Why do I use net.zero_grad() and then go backward on loss. The gradient before and after execution is the same

print(out)
target = Variable(t.arange(0,10)).float()
criterion = nn.MSELoss()
loss = criterion(out, target)
print(loss)
#梯度清0
net.zero_grad()
print("反向传播之前的conv1.bias的梯度")
print(net.conv1.bias.backward)
loss.backward(retain_graph=True)
print("反向传播之后的梯度")
print(net.conv1.bias.backward)

反向传播之前的conv1.bias的梯度
<bound method Tensor.backward of Parameter containing:
tensor([ 0.0900, 0.1849, -0.1985, -0.0836, -0.1590, 0.0689],
requires_grad=True)>
反向传播之后的梯度
<bound method Tensor.backward of Parameter containing:
tensor([ 0.0900, 0.1849, -0.1985, -0.0836, -0.1590, 0.0689],
requires_grad=True)>

  1. net.zero_grad() zeroes out grad attribute of every parameter in the net.
  2. loss.backward() computes gradients of every parameter w.r.t loss tensor.
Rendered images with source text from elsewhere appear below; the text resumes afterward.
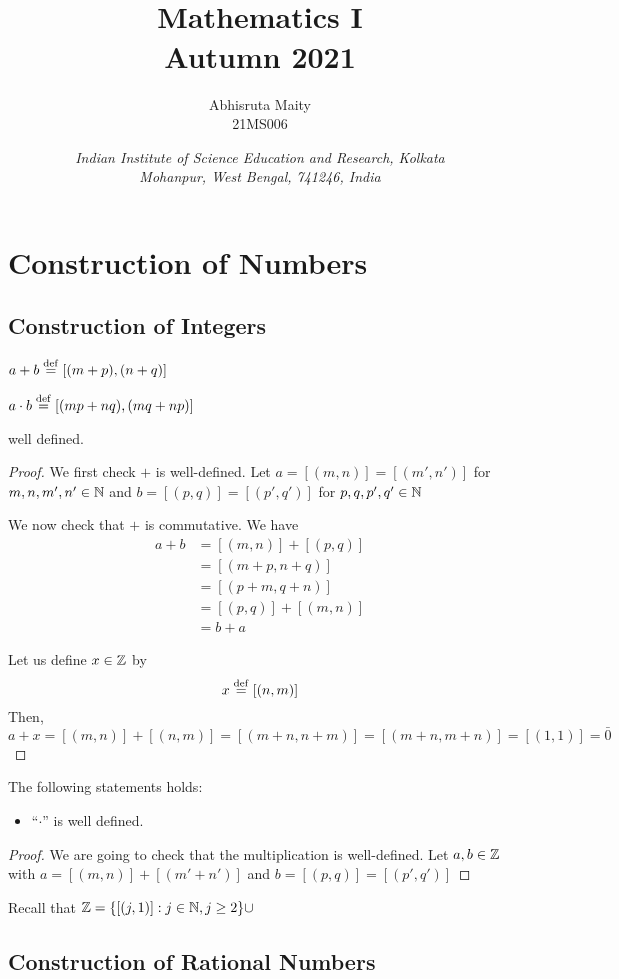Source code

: \documentclass[11pt]{scrartcl}
\title{
    {\Large \text{MA1101}} \\
    {\Huge \textbf{Mathematics I}} \\
    \vspace{5pt}
    {\Large Autumn 2021}
}
\author{
    {\large Abhisruta Maity} \\
    {\small \textsc{21MS006}}
}
\date{\normalsize
    \emph{Indian Institute of Science Education and Research, Kolkata \\
    Mohanpur, West Bengal, 741246, India}
}
\begin{document}
    \maketitle

    \tableofcontents
    
    \newpage

    \section{Construction of Numbers}
    \subsection{Construction of Integers}
    \begin{definition}[Addition]
        \(a + b \overset{\mathrm{def}}{=} [(m + p), (n + q)]\)
    \end{definition}
    \begin{definition}[Multiplication]
        \(a \cdot b \overset{\mathrm{def}}{=} [(mp + nq), (mq + np)]\)
    \end{definition}
    \begin{theorem}
        well defined.
    \end{theorem}
    \begin{proof}
        We first check \(+\) is well-defined.
        Let \(a = [(m,n)] = [(m',n')]\) for \(m, n, m', n' \in \mathbb N \) and \(b = [(p,q)] = [(p',q')]\) for \(p, q, p', q' \in \mathbb N \)
        

        We now check that \(+\) is commutative. We have
        \begin{align*}
            a + b &= [(m,n)] + [(p,q)] \\ &= [(m+p, n+q)] \\ &= [(p+m, q+n)] \\ &= [(p,q)] + [(m,n)] \\ &= b + a
        \end{align*}

        Let us define \(x \in \mathbb Z\) by \[x \overset{\mathrm{def}}{=} [(n,m)]\]
        Then, \(a+x = [(m,n)] + [(n,m)] = [(m+n, n+m)] = [(m+n, m+n)] = [(1,1)] = \bar{0}\)
    \end{proof}
    \begin{theorem}
        The following statements holds:
        \begin{itemize}
            \item ``\(\cdot\)'' is well defined.
        \end{itemize}
    \end{theorem}
    \begin{proof}
        We are going to check that the multiplication is well-defined. Let \(a, b \in \mathbb Z\) with \(a = [(m,n)]+ [(m'+n')]\) and \(b = [(p,q)] = [(p',q')]\)
    \end{proof}
    
    \newpage

    Recall that \(\mathbb Z = \{[(j,1)]: j \in \mathbb N, j\geq 2\} \cup     \)

    \subsection{Construction of Rational Numbers}
\end{document}
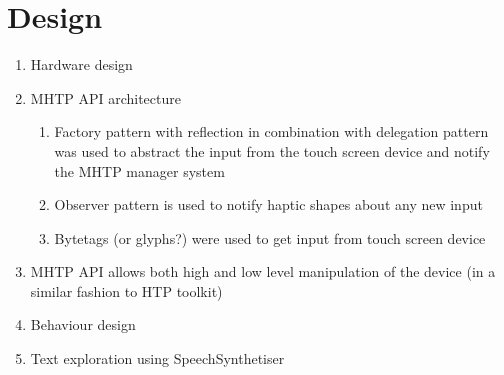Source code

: \chapter*{Design}
\begin{enumerate}
	\item Hardware design
	\item MHTP API architecture
    	\begin{enumerate}
        	\item Factory pattern with reflection in combination with delegation pattern was used to abstract the input from the touch screen device and notify the MHTP manager system
            \item Observer pattern is used to notify haptic shapes about any new input
            \item Bytetags (or glyphs?) were used to get input from touch screen device
        \end{enumerate}
    \item MHTP API allows both high and low level manipulation of the device (in a similar fashion to HTP toolkit)
    \item Behaviour design
    \item Text exploration using SpeechSynthetiser
\end{enumerate}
In order to see the gradient of a parameter, you can do print(net.conv1.bias.grad) instead of print(net.conv1.bias.backward).
backward as you see is a method and it is showing the actual parameters and not the gradients.

The fact that the parameters remain the same before and after backward() call is because you need to do optimizer.step() in order to update the parameters.

1 Like

you are right!
Thanks